Scrape API

Get the web data you need in real-time

Overview

Our /scrape endpoint allows you to get the web data you need in real-time.

Endpoint

POST https://api.datafiniti.co/v4/scrape

Input

A json object containing the urls you want to scrape data from. The json object is structured like so:

{
    "urls": []
}

You can either provide the URL you want to scrape as a string or you can choose to provide an object that contains the domain along with an identifier (e.g. SKU, ASIN) unique to the domain provided.
The following snippet contains an example of the accepted URL formats described above:

{
    "urls": [
        "https://www.amazon.com/dp/B07ZMGJCC4?productDetails&th=1&psc=1",
        {
            "domain": "amazon.com",
            "identifier": "B07ZMGJCC4"
        },
        "https://www.newegg.com/p/1Z4-002P-015K6"
    ]
}

📘

Which URL format should I use?

identifier corresponds to fields in our Product Data Schema which helps users that are already integrated with Datafiniti. If you are unfamiliar with our schema or if identifiers are providing any confusion, simply provide URLs as strings instead.

The urls array must contain 1 URL at minimum with a maximum of 10. The URLs provided do not have to be from the same domain. We will scrape all URLs provided in the request body in parallel so long as we support them. The sources that we currently support can be found Here. Please contact customer support if the source you want to scrape is not present in the hyperlinked section.

📘

Rate Limiting

You may only make one request to the /scrape endpoint at a time.

Output

The response body returned to you is a json object that either contains a data array or an errors array. These arrays are mutually exclusive.

The presence of an errors array indicates that a fatal error occurred and none of the URLs provided in your request body were processed. The errors array will contain strings that indicate why we could not service your request. Please contact customer support and provide us with the request body that yielded an errors response should this occur to you during your usage of this feature. Please provide us with the response body returned to you as well.

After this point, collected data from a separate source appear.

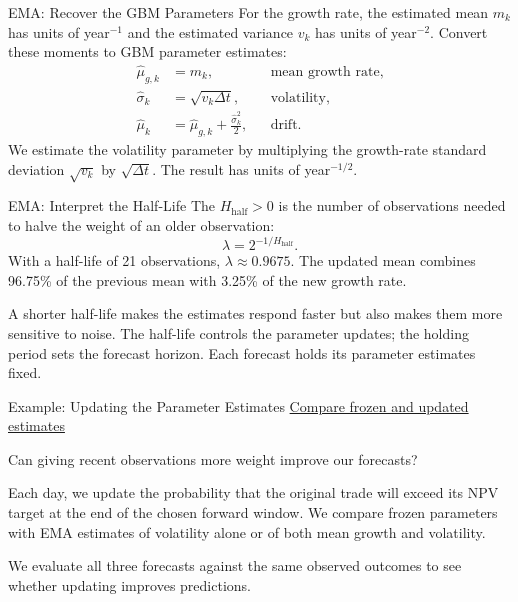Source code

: \documentclass[aspectratio=169,11pt]{beamer}
\begin{document}
\begin{frame}{EMA: Recover the GBM Parameters}
For the growth rate, the estimated mean $m_k$ has units of year$^{-1}$ and
the estimated variance $v_k$ has units of year$^{-2}$. Convert these moments
to GBM parameter estimates:
\[
\begin{aligned}
  \hat\mu_{g,k} &= m_k,
    & &\text{mean growth rate},\\[0.4em]
  \hat\sigma_k &= \sqrt{v_k\Delta t},
    & &\text{volatility},\\[0.4em]
  \hat\mu_k &= \hat\mu_{g,k}+\frac{\hat\sigma_k^2}{2},
    & &\text{drift}.
\end{aligned}
\]
We estimate the volatility parameter by multiplying the growth-rate
standard deviation $\sqrt{v_k}$ by $\sqrt{\Delta t}$. The result has units
of year$^{-1/2}$.

\end{frame}

\begin{frame}{EMA: Interpret the Half-Life}
The  $H_{\mathrm{half}}>0$ is the number of observations
needed to halve the weight of an older observation:
\[
  \lambda=2^{-1/H_{\mathrm{half}}}.
\]
With a half-life of 21 observations, $\lambda\approx0.9675$. The updated
mean combines 96.75\% of the previous mean with 3.25\% of the new growth rate.

\vspace{0.7em}
A shorter half-life makes the estimates respond faster but also makes
them more sensitive to noise. The half-life controls the parameter updates; the holding period
sets the forecast horizon. Each forecast holds its parameter estimates fixed.

\end{frame}

\begin{frame}{Example: Updating the Parameter Estimates}
\textbf{}
\href{https://github.com/varnerlab/CHEME-5660-CourseRepository-Fall-2026/blob/main/lectures/week-5/L5a/CHEME-5660-L5a-Example-EMA-SAGBM-Fall-2026.ipynb}{Compare frozen and updated estimates}

\vspace{0.8em}
Can giving recent observations more weight improve our forecasts?

\vspace{0.7em}
Each day, we update the probability that the original trade will exceed
its NPV target at the end of the chosen forward window. We compare frozen
parameters with EMA estimates of volatility alone or of both mean growth
and volatility.

\vspace{0.7em}
We evaluate all three forecasts against the same observed outcomes to see
whether updating improves predictions.
\end{frame}
\end{document}
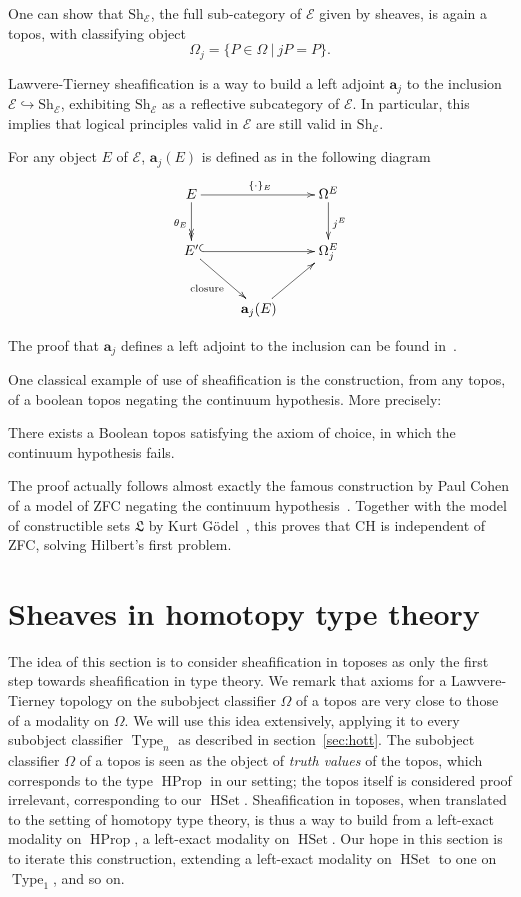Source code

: \documentclass[notfinal]{jfrarticle}
\DeclareMathOperator{\Type}{Type}
\DeclareMathOperator{\HProp}{HProp}
\DeclareMathOperator{\HSet}{HSet}
\newcommand \Sh[1] {\mathrm{Sh}_{#1}}
\begin{document}
One can show that $\Sh{\mathcal E}$, the full sub-category of
$\mathcal E$ given by
sheaves, is again a topos, with classifying object
%
\[
\Omega_j = \{ P \in \Omega \ | \ j P  = P \}.
\]

Lawvere-Tierney sheafification is a way to build a left adjoint $\mathbf{a}_j$ to the
inclusion $\mathcal E \hookrightarrow \Sh{\mathcal E}$, exhibiting
$\Sh{\mathcal E}$ as a reflective subcategory of $\mathcal E$. In
particular, this implies that logical principles valid in $\mathcal E$
are still valid in $\Sh{\mathcal E}$.

For any object $E$ of $\mathcal E$, $\mathbf{a}_j(E)$ is defined as in
the following diagram
\[
  \xymatrix{ 
    E \ar[rr]^{\{\cdot\}_E} \ar@{->>}[d]_{\theta_E} && \Omega^E \ar[d]^{j^E}\\
    E' \ar@{^{(}->}[rr] \ar[dr]_{\text{closure}} && \Omega_j^E \\
    & \mathbf{a}_j(E) \ar[ur]&
  }
\]

The proof that $\mathbf a_j$ defines a left adjoint to the inclusion
can be found in~\cite{maclanemoerdijk}.

One classical example of use of sheafification is the construction,
from any topos, of a boolean topos negating the continuum
hypothesis. More precisely:

\begin{thm}
  There exists a Boolean topos satisfying the axiom of choice, in
  which the continuum hypothesis fails.
\end{thm}

The proof actually follows almost exactly the famous construction by
Paul Cohen of a model of ZFC negating the continuum
hypothesis~\cite{cohen1966}. Together with the model of constructible
sets $\mathfrak L$ by Kurt Gödel~\cite{godel40}, this proves that CH is
independent of ZFC, solving Hilbert's first problem.

\section{Sheaves in homotopy type theory}
\label{sec:sheaf_hott}

The idea of this section is to consider sheafification in toposes as
only the first step towards sheafification in type theory.  We remark
that axioms for a Lawvere-Tierney topology on the subobject classifier
$\Omega$ of a topos are very close to those of a modality on
$\Omega$. We will use this idea extensively, applying it to every
subobject classifier $\Type_n$ as described in
section~\ref{sec:hott}. The subobject classifier $\Omega$ of a topos
is seen as the object of {\em truth values} of the topos, which
corresponds to the type $\HProp$ in our setting; the topos itself is
considered proof irrelevant, corresponding to our
$\HSet$. Sheafification in toposes, when translated to
the setting of homotopy type theory, is thus a way to build from a left-exact
modality on $\HProp$, a left-exact modality on $\HSet$. Our hope in
this section is to iterate this construction, extending a left-exact
modality on $\HSet$ to one on $\Type_1$, and so on.
\end{document}
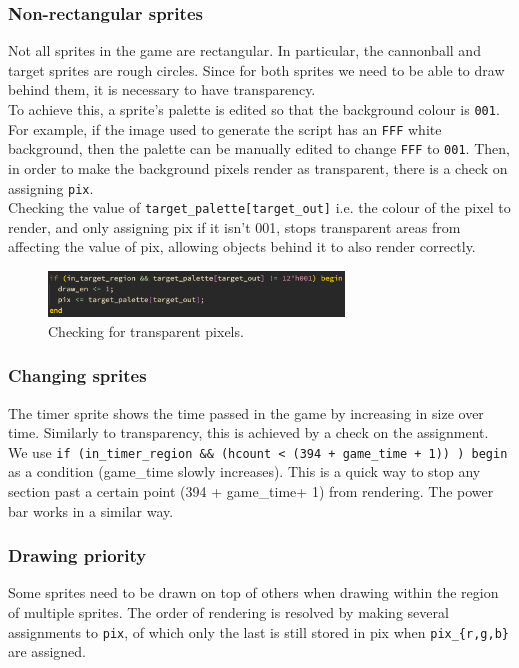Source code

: \documentclass{ifda}
\begin{document}
\subsubsection{Non-rectangular sprites}
Not all sprites in the game are rectangular. In particular, the cannonball and target sprites are rough circles. Since for both sprites we need to be able to draw behind them, it is necessary to have transparency.\\

To achieve this, a sprite's palette is edited so that the background colour is \verb|001|. For example, if the image used to generate the script has an \verb|FFF| white background, then the palette can be manually edited to change \verb|FFF| to \verb|001|. Then, in order to make the background pixels render as transparent, there is a check on assigning \verb|pix|.\\
Checking the value of \verb|target_palette[target_out]| i.e. the colour of the pixel to render, and only assigning pix if it isn't 001, stops transparent areas from affecting the value of pix, allowing objects behind it to also render correctly.\\

\begin{figure}[h]
    \centering
    \includegraphics[width=0.7\textwidth]{ tgt2 }
    \caption{Checking for transparent pixels.}
    \label{fig:sync_assignment}
\end{figure}

\subsubsection{Changing sprites} %
The timer sprite shows the time passed in the game by increasing in size over time. Similarly to transparency, this is achieved by a check on the assignment. We use \verb|if (in_timer_region && (hcount < (394 + game_time + 1)) ) begin| as a condition (game\_time slowly increases). This is a quick way to stop any section past a certain point (394 + game\_time+ 1) from rendering. The power bar works in a similar way.\\

\subsubsection{Drawing priority}
Some sprites need to be drawn on top of others when drawing within the region of multiple sprites. The order of rendering is resolved by making several assignments to \verb|pix|, of which only the last is still stored in pix when \verb|pix_{r,g,b}| are assigned.\\
\end{document}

The presence of a data array indicates that we were able to attempt scraping the URLs you provided in your request body. Each element in the data array will correspond to one of the URLs you provided in your request. These elements are json objects and will always contain the following fields:

  • input: An individual URL from the URLs array provided in your request body.
  • finalized_url: The resulting URL from generated from the URL you provided.
  • results: An array containing the data we scraped from the URL.
  • errors: An array containing error messages if any were encountered while attempting to scrape a specific URL. This errors array will always be present. It will be empty if no errors were encountered.
  • credits_charged: The number of scrape credits charged for the url. You will only get charged when the scrape is successful.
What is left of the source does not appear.